Restaurant GM — Soft Opening Readiness
A general manager runs this template before a soft opening to verify the kitchen, dining room, and front counter are set up correctly. It gives the GM a clear handoff list for any remaining defects before guests are invited in.
Franchise Operations — Multi-Unit Rollout
A franchise operator clones the same punch list for each new location so every site is checked against the same opening standard. This makes it easier to compare readiness across stores and spot recurring setup gaps.
Facilities Lead — Post-Construction Closeout
A facilities lead uses the list after construction or remodel work to verify that equipment, signage, and safety items are in place. It helps capture final defects without turning the opening checklist into a construction punch list.

Frequently asked questions

What does this pre-opening punch list cover?

This template covers the final restaurant readiness check before a new location opens to guests. It typically includes equipment calibration, POS setup, crew certification, health permit posting, and other opening-day verification steps. It is meant to confirm that the site is operational, compliant, and staffed before service begins.

Who should run the punch list?

A location manager, opening manager, or operations DRI should run it, with input from kitchen, front-of-house, and facilities leads as needed. The person completing the checklist should be able to verify each item directly and mark it yes, no, or N/A. If an item is blocking, it should be assigned immediately rather than left for after opening.

How often is this template used?

This is usually a one-time or limited recurrence template used during the final pre-opening phase of a new restaurant location. Some operators reuse it for soft opening, grand opening, and post-construction rechecks. If you open multiple sites, you can clone it for each location and keep the same checklist items with site-specific details.

Is this template useful for compliance and inspections?
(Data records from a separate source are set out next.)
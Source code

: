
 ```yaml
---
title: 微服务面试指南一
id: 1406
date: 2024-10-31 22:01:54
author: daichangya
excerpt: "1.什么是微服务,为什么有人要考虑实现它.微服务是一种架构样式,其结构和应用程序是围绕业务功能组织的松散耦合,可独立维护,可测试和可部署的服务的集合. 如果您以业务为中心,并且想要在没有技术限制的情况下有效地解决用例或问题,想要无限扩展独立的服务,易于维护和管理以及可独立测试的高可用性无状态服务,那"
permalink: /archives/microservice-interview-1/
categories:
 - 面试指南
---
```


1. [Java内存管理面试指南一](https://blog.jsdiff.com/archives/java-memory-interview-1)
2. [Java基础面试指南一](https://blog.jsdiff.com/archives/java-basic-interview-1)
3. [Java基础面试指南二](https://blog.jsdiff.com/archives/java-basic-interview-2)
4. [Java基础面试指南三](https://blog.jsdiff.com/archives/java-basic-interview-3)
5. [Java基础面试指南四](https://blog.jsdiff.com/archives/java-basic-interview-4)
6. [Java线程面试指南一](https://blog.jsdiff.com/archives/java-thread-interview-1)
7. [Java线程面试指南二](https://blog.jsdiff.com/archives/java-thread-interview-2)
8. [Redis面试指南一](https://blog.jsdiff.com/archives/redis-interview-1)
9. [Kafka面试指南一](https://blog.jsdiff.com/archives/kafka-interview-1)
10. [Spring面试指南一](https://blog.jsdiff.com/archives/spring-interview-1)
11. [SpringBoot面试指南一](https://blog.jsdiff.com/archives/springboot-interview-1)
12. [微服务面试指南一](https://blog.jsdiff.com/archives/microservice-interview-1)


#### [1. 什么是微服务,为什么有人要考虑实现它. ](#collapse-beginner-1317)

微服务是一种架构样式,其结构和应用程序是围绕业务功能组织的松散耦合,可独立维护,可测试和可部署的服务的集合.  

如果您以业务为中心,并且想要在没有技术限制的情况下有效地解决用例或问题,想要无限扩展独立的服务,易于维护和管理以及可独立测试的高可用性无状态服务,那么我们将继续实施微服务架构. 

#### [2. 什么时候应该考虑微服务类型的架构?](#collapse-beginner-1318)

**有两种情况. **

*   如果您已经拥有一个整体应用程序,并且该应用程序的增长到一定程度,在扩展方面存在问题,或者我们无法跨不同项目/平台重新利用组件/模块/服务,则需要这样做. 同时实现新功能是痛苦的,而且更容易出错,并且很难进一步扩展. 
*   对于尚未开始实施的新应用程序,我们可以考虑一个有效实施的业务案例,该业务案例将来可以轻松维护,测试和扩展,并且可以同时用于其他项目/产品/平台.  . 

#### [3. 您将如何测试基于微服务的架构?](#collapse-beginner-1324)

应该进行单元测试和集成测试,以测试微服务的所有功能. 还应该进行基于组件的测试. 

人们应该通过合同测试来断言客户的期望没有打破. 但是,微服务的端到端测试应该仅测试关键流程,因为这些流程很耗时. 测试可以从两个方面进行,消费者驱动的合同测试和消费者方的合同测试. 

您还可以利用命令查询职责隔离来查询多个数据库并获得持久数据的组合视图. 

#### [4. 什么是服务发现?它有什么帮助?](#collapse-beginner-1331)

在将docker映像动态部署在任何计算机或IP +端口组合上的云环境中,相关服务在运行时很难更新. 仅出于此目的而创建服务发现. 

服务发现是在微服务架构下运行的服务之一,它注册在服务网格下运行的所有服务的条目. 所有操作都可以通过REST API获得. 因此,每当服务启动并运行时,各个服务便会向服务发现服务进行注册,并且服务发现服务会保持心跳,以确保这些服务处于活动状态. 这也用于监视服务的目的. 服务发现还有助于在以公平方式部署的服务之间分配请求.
Yes, because it mirrors the kind of verification steps that matter for health, safety, and operational readiness. It helps confirm that required permits are posted, critical equipment is working, and staff are prepared to serve safely. It should support compliance, not replace local regulatory review or required sign-offs.

What are the most common mistakes when using a punch list like this?
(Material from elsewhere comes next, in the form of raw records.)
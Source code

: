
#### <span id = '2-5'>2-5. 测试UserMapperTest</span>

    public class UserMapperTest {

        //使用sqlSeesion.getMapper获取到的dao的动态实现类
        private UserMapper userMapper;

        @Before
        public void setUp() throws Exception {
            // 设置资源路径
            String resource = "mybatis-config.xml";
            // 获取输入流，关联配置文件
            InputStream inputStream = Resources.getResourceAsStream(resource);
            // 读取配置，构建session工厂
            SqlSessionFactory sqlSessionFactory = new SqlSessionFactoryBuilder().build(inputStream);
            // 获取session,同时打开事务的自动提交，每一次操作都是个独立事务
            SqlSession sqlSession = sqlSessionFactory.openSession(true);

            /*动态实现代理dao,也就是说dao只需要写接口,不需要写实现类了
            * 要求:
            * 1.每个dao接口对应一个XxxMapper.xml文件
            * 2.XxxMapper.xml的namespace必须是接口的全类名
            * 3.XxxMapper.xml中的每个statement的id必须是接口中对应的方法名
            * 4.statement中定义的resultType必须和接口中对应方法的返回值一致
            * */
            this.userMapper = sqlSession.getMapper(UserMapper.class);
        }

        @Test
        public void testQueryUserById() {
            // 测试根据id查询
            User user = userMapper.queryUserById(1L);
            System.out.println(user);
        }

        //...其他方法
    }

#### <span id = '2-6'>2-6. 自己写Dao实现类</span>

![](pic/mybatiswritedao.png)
The most common mistake is writing vague items like 'kitchen ready' instead of independently verifiable checklist items. Another pitfall is marking everything critical, which makes it harder to prioritize true blockers. Teams also sometimes skip a verification step for POS, refrigeration, or permits and discover the issue only after opening.

Can I customize this for different restaurant concepts?

Yes, and you should tailor it to the concept, menu, and equipment in the location. A quick-service site may need more emphasis on drive-thru, labeling, and speed-of-service systems, while a full-service restaurant may need more checks for host stand, bar, and table service setup. Keep the checklist atomic so each item can be answered clearly.

How does this compare with an ad-hoc opening checklist?

An ad-hoc list often misses items, repeats work, or leaves no clear owner for follow-up. This template gives you a repeatable structure with clear checklist items, so the team can separate blocking issues from non-blocking tasks and close the loop before opening. It also makes it easier to reuse the same opening standard across locations.

Can this be integrated with other opening workflows?

Yes, it pairs well with project plans, facilities punch lists, training sign-off tasks, and IT or POS deployment checklists. You can link it to related onboarding, vendor readiness, or inspection workflows so each team owns its part. That makes the opening process easier to track without turning one checklist into a catch-all document.